EXERCISE DESCRIPTION: Using the listing below, keep only the lines with the word "https" and copy them.

+ + + +

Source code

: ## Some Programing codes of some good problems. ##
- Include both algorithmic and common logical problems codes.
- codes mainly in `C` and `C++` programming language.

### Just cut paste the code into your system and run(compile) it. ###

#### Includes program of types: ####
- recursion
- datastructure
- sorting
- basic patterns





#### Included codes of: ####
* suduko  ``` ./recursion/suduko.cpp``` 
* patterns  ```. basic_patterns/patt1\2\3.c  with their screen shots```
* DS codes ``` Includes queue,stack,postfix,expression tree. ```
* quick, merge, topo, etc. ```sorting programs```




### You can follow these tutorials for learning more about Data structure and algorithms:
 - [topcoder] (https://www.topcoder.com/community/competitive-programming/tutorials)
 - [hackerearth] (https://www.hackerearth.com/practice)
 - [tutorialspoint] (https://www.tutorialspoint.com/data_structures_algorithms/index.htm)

+ + + +

RESPONSE:
 - [topcoder] (https://www.topcoder.com/community/competitive-programming/tutorials)
 - [hackerearth] (https://www.hackerearth.com/practice)
 - [tutorialspoint] (https://www.tutorialspoint.com/data_structures_algorithms/index.htm)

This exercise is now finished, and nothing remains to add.